Check that fields representing probability distributions have all non negative values.

Parameters:
  • location (json) – the json object with location data
  • property_name (str) – the property name
  • valid_properties (str or list) – a list of the valid probability distributions
Returns:

[True, None] if the values of the probability distribution are all non negative. [False, str] else. The returned str is the error message with some information about the check.

check_all_probability_distribution_sums(location, tolerance=0.01, die=False, verbose=False, **kwargs)[source]

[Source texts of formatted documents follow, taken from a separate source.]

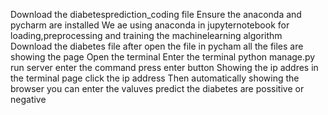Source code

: Download the diabetesprediction_coding file 
Ensure the anaconda and pycharm are installed
We ae using anaconda in jupyternotebook for loading,preprocessing and training the machinelearning algorithm
Download the diabetes file after open the file in pycham all the files are showing the page
Open the terminal
Enter the terminal python manage.py run server enter the command press enter button
Showing the ip addres in the terminal page click the ip address 
Then automatically showing the browser you can enter the valuves predict the diabetes are possitive or negative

Checks that each probability distribution available to a location has a sum close to 1.

Parameters:
  • location (json) – the json object with location data
  • tolerance (float) – difference from the sum of 1 tolerated
  • die (bool) – raise an exception if the check fails
  • verbose (bool) – print a warning if the check fails
  • kwargs (dict) – dictionary of values passed to np.isclose()
Returns:

List of checks and a list of associated error messages.

Return type:

list, list

check_all_probability_distribution_nonnegative(location, die=False, verbose=True)[source]

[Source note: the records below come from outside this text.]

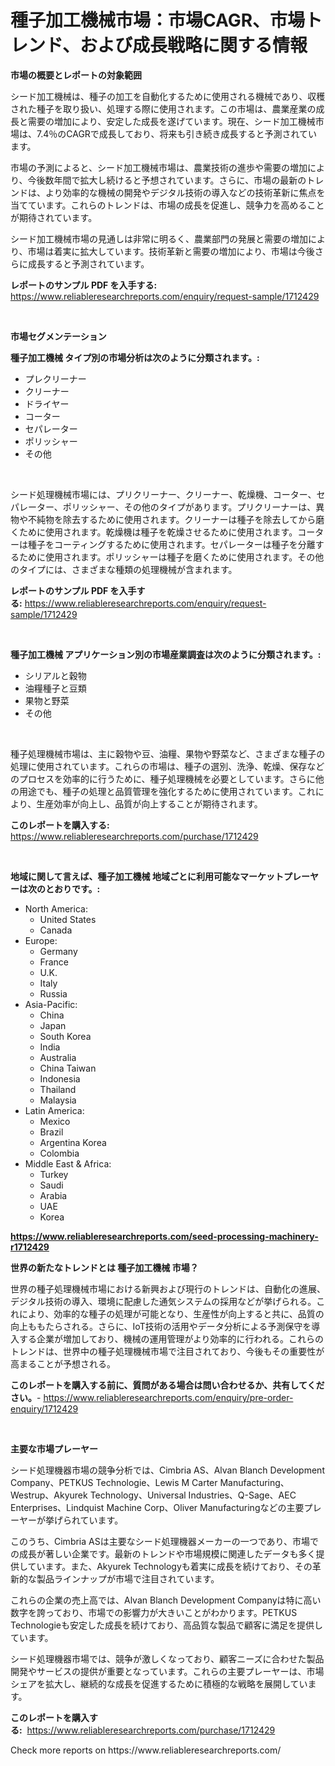 <p><h1>種子加工機械市場：市場CAGR、市場トレンド、および成長戦略に関する情報</h1></p><p><strong>市場の概要とレポートの対象範囲</strong></p>
<p><p>シード加工機械は、種子の加工を自動化するために使用される機械であり、収穫された種子を取り扱い、処理する際に使用されます。この市場は、農業産業の成長と需要の増加により、安定した成長を遂げています。現在、シード加工機械市場は、7.4％のCAGRで成長しており、将来も引き続き成長すると予測されています。</p><p>市場の予測によると、シード加工機械市場は、農業技術の進歩や需要の増加により、今後数年間で拡大し続けると予想されています。さらに、市場の最新のトレンドは、より効率的な機械の開発やデジタル技術の導入などの技術革新に焦点を当てています。これらのトレンドは、市場の成長を促進し、競争力を高めることが期待されています。</p><p>シード加工機械市場の見通しは非常に明るく、農業部門の発展と需要の増加により、市場は着実に拡大しています。技術革新と需要の増加により、市場は今後さらに成長すると予測されています。</p></p>
<p><strong>レポートのサンプル PDF を入手する:</strong> <a href="https://www.reliableresearchreports.com/enquiry/request-sample/1712429">https://www.reliableresearchreports.com/enquiry/request-sample/1712429</a></p>
<p>&nbsp;</p>
<p><strong>市場セグメンテーション</strong></p>
<p><strong>種子加工機械 タイプ別の市場分析は次のように分類されます。:</strong></p>
<p><ul><li>プレクリーナー</li><li>クリーナー</li><li>ドライヤー</li><li>コーター</li><li>セパレーター</li><li>ポリッシャー</li><li>その他</li></ul></p>
<p>&nbsp;</p>
<p><p>シード処理機械市場には、プリクリーナー、クリーナー、乾燥機、コーター、セパレーター、ポリッシャー、その他のタイプがあります。プリクリーナーは、異物や不純物を除去するために使用されます。クリーナーは種子を除去してから磨くために使用されます。乾燥機は種子を乾燥させるために使用されます。コーターは種子をコーティングするために使用されます。セパレーターは種子を分離するために使用されます。ポリッシャーは種子を磨くために使用されます。その他のタイプには、さまざまな種類の処理機械が含まれます。</p></p>
<p><strong>レポートのサンプル PDF を入手する:</strong>&nbsp;<a href="https://www.reliableresearchreports.com/enquiry/request-sample/1712429">https://www.reliableresearchreports.com/enquiry/request-sample/1712429</a></p>
<p>&nbsp;</p>
<p><strong> 種子加工機械 アプリケーション別の市場産業調査は次のように分類されます。:</strong></p>
<p><ul><li>シリアルと穀物</li><li>油糧種子と豆類</li><li>果物と野菜</li><li>その他</li></ul></p>
<p>&nbsp;</p>
<p><p>種子処理機械市場は、主に穀物や豆、油糧、果物や野菜など、さまざまな種子の処理に使用されています。これらの市場は、種子の選別、洗浄、乾燥、保存などのプロセスを効率的に行うために、種子処理機械を必要としています。さらに他の用途でも、種子の処理と品質管理を強化するために使用されています。これにより、生産効率が向上し、品質が向上することが期待されます。</p></p>
<p><strong>このレポートを購入する:</strong>&nbsp; <a href="https://www.reliableresearchreports.com/purchase/1712429">https://www.reliableresearchreports.com/purchase/1712429</a></p>
<p>&nbsp;</p>
<p><strong>地域に関して言えば、種子加工機械 地域ごとに利用可能なマーケットプレーヤーは次のとおりです。:</strong></p>
<p><ul>
    <li>
        North America:
        <ul>
            <li>United States</li>
            <li>Canada</li>
        </ul>
    </li>
    <li>
        Europe:
        <ul>
            <li>Germany</li>
            <li>France</li>
            <li>U.K.</li>
            <li>Italy</li>
            <li>Russia</li>
        </ul>
    </li>
    <li>
        Asia-Pacific:
        <ul>
            <li>China</li>
            <li>Japan</li>
            <li>South Korea</li>
            <li>India</li>
            <li>Australia</li>
            <li>China Taiwan</li>
            <li>Indonesia</li>
            <li>Thailand</li>
            <li>Malaysia</li>
        </ul>
    </li>
    <li>
        Latin America:
        <ul>
            <li>Mexico</li>
            <li>Brazil</li>
            <li>Argentina Korea</li>
            <li>Colombia</li>
        </ul>
    </li>
    <li>
        Middle East & Africa:
        <ul>
            <li>Turkey</li>
            <li>Saudi</li>
            <li>Arabia</li>
            <li>UAE</li>
            <li>Korea</li>
        </ul>
    </li>
    </ul></p>
<p><strong><a href="https://www.reliableresearchreports.com/seed-processing-machinery-r1712429">https://www.reliableresearchreports.com/seed-processing-machinery-r1712429</a></strong>&nbsp;</p>
<p><strong>世界の新たなトレンドとは 種子加工機械 市場？</strong></p>
<p><p>世界の種子処理機械市場における新興および現行のトレンドは、自動化の進展、デジタル技術の導入、環境に配慮した通気システムの採用などが挙げられる。これにより、効率的な種子の処理が可能となり、生産性が向上すると共に、品質の向上ももたらされる。さらに、IoT技術の活用やデータ分析による予測保守を導入する企業が増加しており、機械の運用管理がより効率的に行われる。これらのトレンドは、世界中の種子処理機械市場で注目されており、今後もその重要性が高まることが予想される。</p></p>
<p><strong>このレポートを購入する前に、質問がある場合は問い合わせるか、共有してください。</strong>- <a href="https://www.reliableresearchreports.com/enquiry/pre-order-enquiry/1712429">https://www.reliableresearchreports.com/enquiry/pre-order-enquiry/1712429</a></p>
<p>&nbsp;</p>
<p><strong>主要な市場プレーヤー</strong></p>
<p><p>シード処理機器市場の競争分析では、Cimbria AS、Alvan Blanch Development Company、PETKUS Technologie、Lewis M Carter Manufacturing、Westrup、Akyurek Technology、Universal Industries、Q-Sage、AEC Enterprises、Lindquist Machine Corp、Oliver Manufacturingなどの主要プレーヤーが挙げられています。</p><p>このうち、Cimbria ASは主要なシード処理機器メーカーの一つであり、市場での成長が著しい企業です。最新のトレンドや市場規模に関連したデータも多く提供しています。また、Akyurek Technologyも着実に成長を続けており、その革新的な製品ラインナップが市場で注目されています。</p><p>これらの企業の売上高では、Alvan Blanch Development Companyは特に高い数字を誇っており、市場での影響力が大きいことがわかります。PETKUS Technologieも安定した成長を続けており、高品質な製品で顧客に満足を提供しています。</p><p>シード処理機器市場では、競争が激しくなっており、顧客ニーズに合わせた製品開発やサービスの提供が重要となっています。これらの主要プレーヤーは、市場シェアを拡大し、継続的な成長を促進するために積極的な戦略を展開しています。</p></p>
<p><strong>このレポートを購入する:</strong>&nbsp;&nbsp;<a href="https://www.reliableresearchreports.com/purchase/1712429">https://www.reliableresearchreports.com/purchase/1712429</a></p>
<p>Check more reports on https://www.reliableresearchreports.com/</p>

Run checks that a field representing probabilty distributions has all non negative values.

Parameters:
  • location (json) – json object with the location data
  • die (bool) – raise an exception if the check fails
  • verbose (bool) – print a warning if the check fails
Returns:

List of checks and a list of associated error messages.

Return type:

list, list

check_location_name(location)[source]

Check the location json data object has a string.

Parameters:location (json) – the json object with location data
Returns:[True, str] if the location json has a str value in the location_name field. Returned str specifies the location_name. [False, str] if the location json does not have a str value in the location_name field.
check_population_age_distributions(location)[source]

Check that the population age distributions are self-consistent in the number of brackets, and each sub array has length 3.

Parameters:location (json) – the json object with location data
Returns:[True, None] if checks pass. [False, str] if checks fail.
check_employment_rates_by_age(location)[source]

Check that the employment rates by age is an array of arrays, where each sub array has length 2.

Parameters:location (json) – the json object with location data
Returns:[True, None] if checks pass. [False, str] if checks fail.
check_enrollment_rates_by_age(location)[source]

Check that the enrollment rates by age is an array of arrays, where each sub array has length 2.

Parameters:location (json) – the json object with location data
Returns:[True, None] if checks pass. [False, str] if checks fail.
check_household_head_age_brackets(location)[source]

Check that the household head age brackets is an array of arrays, where each sub array has length 2.

Parameters:location (json) – the json object with location data
Returns:[True, None] if checks pass. [False, str] if checks fail.
check_household_head_age_distributions_by_family_size(location)[source]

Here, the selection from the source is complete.